A YouTube subscriber count alone cannot fully capture the scope of what Jimmy Donaldson has created in the production facilities and warehouses outside Greenville, North Carolina, an unexpected site for one of the most viewed media organizations in the world. Sets made for individual films, warehouses filled with prizes and props, and hundreds of employees working on content that will be viewed by more people than the populations of most nations. Despite being valued at an estimated $2.6 billion on paper as of early 2026, Donaldson has defined his cash position in terms that most people identify with early-career freelancers rather than Forbes-listed billionaires since the infrastructure is real and it costs real money. He occasionally has less money than he needs. He takes out a loan. Everything is reinserted inside the device.

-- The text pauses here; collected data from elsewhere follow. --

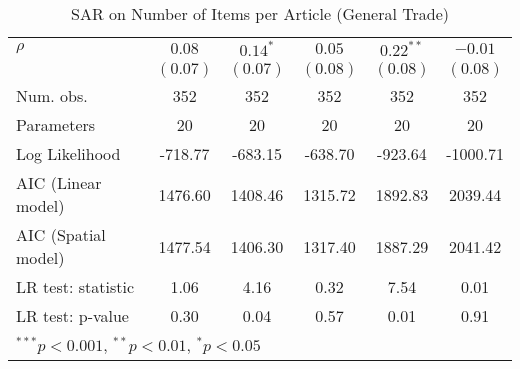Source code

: \begin{table}[!h]
\begin{center}
\begin{tabular}{l c c c c c }
$\rho$                  & $0.08$       & $0.14^{*}$    & $0.05$       & $0.22^{**}$  & $-0.01$      \\
                        & $(0.07)$     & $(0.07)$      & $(0.08)$     & $(0.08)$     & $(0.08)$     \\
\midrule
Num. obs.               & 352          & 352           & 352          & 352          & 352          \\
Parameters              & 20           & 20            & 20           & 20           & 20           \\
Log Likelihood          & -718.77      & -683.15       & -638.70      & -923.64      & -1000.71     \\
AIC (Linear model)      & 1476.60      & 1408.46       & 1315.72      & 1892.83      & 2039.44      \\
AIC (Spatial model)     & 1477.54      & 1406.30       & 1317.40      & 1887.29      & 2041.42      \\
LR test: statistic      & 1.06         & 4.16          & 0.32         & 7.54         & 0.01         \\
LR test: p-value        & 0.30         & 0.04          & 0.57         & 0.01         & 0.91         \\
\bottomrule
\multicolumn{6}{l}{\scriptsize{$^{***}p<0.001$, $^{**}p<0.01$, $^*p<0.05$}}
\end{tabular}
\caption{SAR on Number of Items per Article (General Trade)}
\label{table:coefficients}
\end{center}
\end{table}
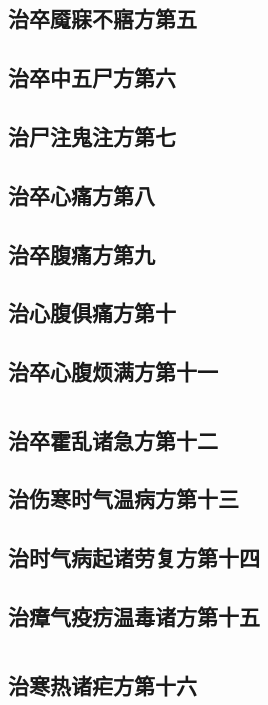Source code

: \documentclass[12pt,UTF8]{ctexbook}
\begin{document}
\chapter{治卒魇寐不寤方第五}
\chapter{治卒中五尸方第六}
\chapter{治尸注鬼注方第七}
\chapter{治卒心痛方第八}
\chapter{治卒腹痛方第九}
\chapter{治心腹俱痛方第十}
\chapter{治卒心腹烦满方第十一}

\part{}

\chapter{治卒霍乱诸急方第十二}
\chapter{治伤寒时气温病方第十三}
\chapter{治时气病起诸劳复方第十四}
\chapter{治瘴气疫疠温毒诸方第十五}

\part{}

\chapter{治寒热诸疟方第十六}
\end{document}
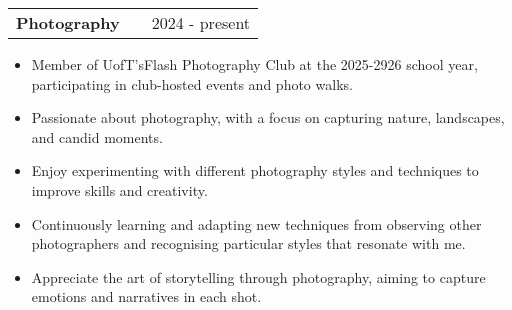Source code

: \documentclass[a4paper,10pt]{article} %
\makeatletter
\newenvironment{joblong}[2]
    {
    \begin{tabularx}{\linewidth}{@{}l X r@{}}
    \textbf{#1} & \hfill &  #2 \\[3.75pt]
    \end{tabularx}
    \begin{minipage}[t]{\linewidth}
    \begin{itemize}[nosep,after=\strut, leftmargin=1em, itemsep=3pt,label=--]
    }
    {
    \end{itemize}
    \end{minipage}    
    }
\makeatother
\begin{document}
\begin{joblong}{Photography}{2024 - present}
\item Member of UofT'sFlash Photography Club at the 2025-2926 school year, participating in club-hosted events and photo walks.
\item Passionate about photography, with a focus on capturing nature, landscapes, and candid moments.
\item Enjoy experimenting with different photography styles and techniques to improve skills and creativity.
\item Continuously learning and adapting new techniques from observing other photographers and recognising particular styles that resonate with me.
\item Appreciate the art of storytelling through photography, aiming to capture emotions and narratives in each shot.
\end{joblong}

\vfill
{}
\end{document}

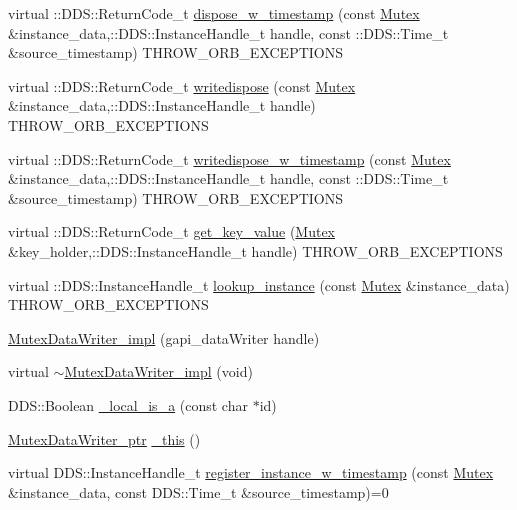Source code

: \begin{DoxyCompactItemize}
virtual ::DDS::ReturnCode\_\-t \hyperlink{classKnowledge_1_1MutexDataWriter__impl_a3ec216b4ad6182560422d1c91c87fdce}{dispose\_\-w\_\-timestamp} (const \hyperlink{structKnowledge_1_1Mutex}{Mutex} \&instance\_\-data,::DDS::InstanceHandle\_\-t handle, const ::DDS::Time\_\-t \&source\_\-timestamp) THROW\_\-ORB\_\-EXCEPTIONS
\item 
virtual ::DDS::ReturnCode\_\-t \hyperlink{classKnowledge_1_1MutexDataWriter__impl_a87b6afbc7d4815b5e674cf6b425fde41}{writedispose} (const \hyperlink{structKnowledge_1_1Mutex}{Mutex} \&instance\_\-data,::DDS::InstanceHandle\_\-t handle) THROW\_\-ORB\_\-EXCEPTIONS
\item 
virtual ::DDS::ReturnCode\_\-t \hyperlink{classKnowledge_1_1MutexDataWriter__impl_a8aee2fe1ea8c774434a400e5e2c6c3d2}{writedispose\_\-w\_\-timestamp} (const \hyperlink{structKnowledge_1_1Mutex}{Mutex} \&instance\_\-data,::DDS::InstanceHandle\_\-t handle, const ::DDS::Time\_\-t \&source\_\-timestamp) THROW\_\-ORB\_\-EXCEPTIONS
\item 
virtual ::DDS::ReturnCode\_\-t \hyperlink{classKnowledge_1_1MutexDataWriter__impl_a5c3088ba1cb20b4360200929009a853a}{get\_\-key\_\-value} (\hyperlink{structKnowledge_1_1Mutex}{Mutex} \&key\_\-holder,::DDS::InstanceHandle\_\-t handle) THROW\_\-ORB\_\-EXCEPTIONS
\item 
virtual ::DDS::InstanceHandle\_\-t \hyperlink{classKnowledge_1_1MutexDataWriter__impl_a15ae4966a6b25e99eaf2c8dc78c8b7e3}{lookup\_\-instance} (const \hyperlink{structKnowledge_1_1Mutex}{Mutex} \&instance\_\-data) THROW\_\-ORB\_\-EXCEPTIONS
\item 
\hyperlink{classKnowledge_1_1MutexDataWriter__impl_a6704361655451019caa10cff1dd2de58}{MutexDataWriter\_\-impl} (gapi\_\-dataWriter handle)
\item 
virtual \hyperlink{classKnowledge_1_1MutexDataWriter__impl_aaac2297ee67a4d261eb8613debb01ff7}{$\sim$MutexDataWriter\_\-impl} (void)
\item 
DDS::Boolean \hyperlink{classKnowledge_1_1MutexDataWriter_a79756367d040d9d0963723b9364d2f9d}{\_\-local\_\-is\_\-a} (const char $\ast$id)
\item 
\hyperlink{classKnowledge_1_1MutexDataWriter}{MutexDataWriter\_\-ptr} \hyperlink{classKnowledge_1_1MutexDataWriter_aa1d4787585900fca1a5dd2945ec5e67b}{\_\-this} ()
\item 
virtual DDS::InstanceHandle\_\-t \hyperlink{classKnowledge_1_1MutexDataWriter_a0ff4ed45ede7527c3831960eeec1c59b}{register\_\-instance\_\-w\_\-timestamp} (const \hyperlink{structKnowledge_1_1Mutex}{Mutex} \&instance\_\-data, const DDS::Time\_\-t \&source\_\-timestamp)=0

\end{DoxyCompactItemize}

His ownership share in Beast Industries, the holding company that runs his YouTube channels, Feastables, Lunchly, and other businesses, is the main source of the Fortune and Forbes estimates of his net worth. Donaldson owns more over half of the company, which is estimated to be worth $5 billion. That ownership is valued at more than $2.5 billion on paper. In reality, he uses almost all of the money the business makes to invest illiquid shares in a private corporation. His personal profits between June 2024 and June 2025 were projected by Forbes to be at $85 million. In 2025, Beast Industries is expected to make over $900 million. The difference between those two figures indicates a company that is using capital at a rate that would be unsustainable if the underlying measures weren’t expanding quickly enough to warrant the investment, which they are as of right now.
| Category | Details |
|---|---|
| Full Name | James Stephen Donaldson |
| Known As | MrBeast |
| Date of Birth | May 7, 1998 |
| Birthplace | Wichita, Kansas, USA (raised in Greenville, NC) |
| Estimated Net Worth (2026) | ~$2.6 Billion |
| Beast Industries Valuation | ~$5 Billion |
| Donaldson’s Stake | 50%+ in Beast Industries |
| Personal Earnings (2024–25) | ~$85 Million (Forbes estimate) |
| Beast Industries Revenue (2025) | ~$900 Million (projected) |
| Feastables Revenue | $200+ Million annually |
| YouTube Subscribers | 474 Million (most subscribed channel) |
| Partner | Thea Booysen (engaged, 2022–present) |
| Reference Website | beastindustries.com |
The chocolate bar company Feastables has grown to be a truly significant enterprise, making over $200 million a year. This puts it far beyond the realm of celebrity product lines and into areas that call for actual supply chain management, retail connections, and consumer marketing strategy. The food and snack brand Lunchly, which competes with Lunchables, is a more recent addition to the portfolio and has a unique brand identity. These physical product businesses generate the kind of recurring consumer revenue that gives a business valuation real legs, and they require inventory, production, and distribution in ways that content does not. As a result, they represent a different type of revenue than YouTube advertising or sponsorship income. The $5 billion Beast Industries estimate is based in part on the platform audience and in part on the portfolio of consumer brands that the audience has made possible.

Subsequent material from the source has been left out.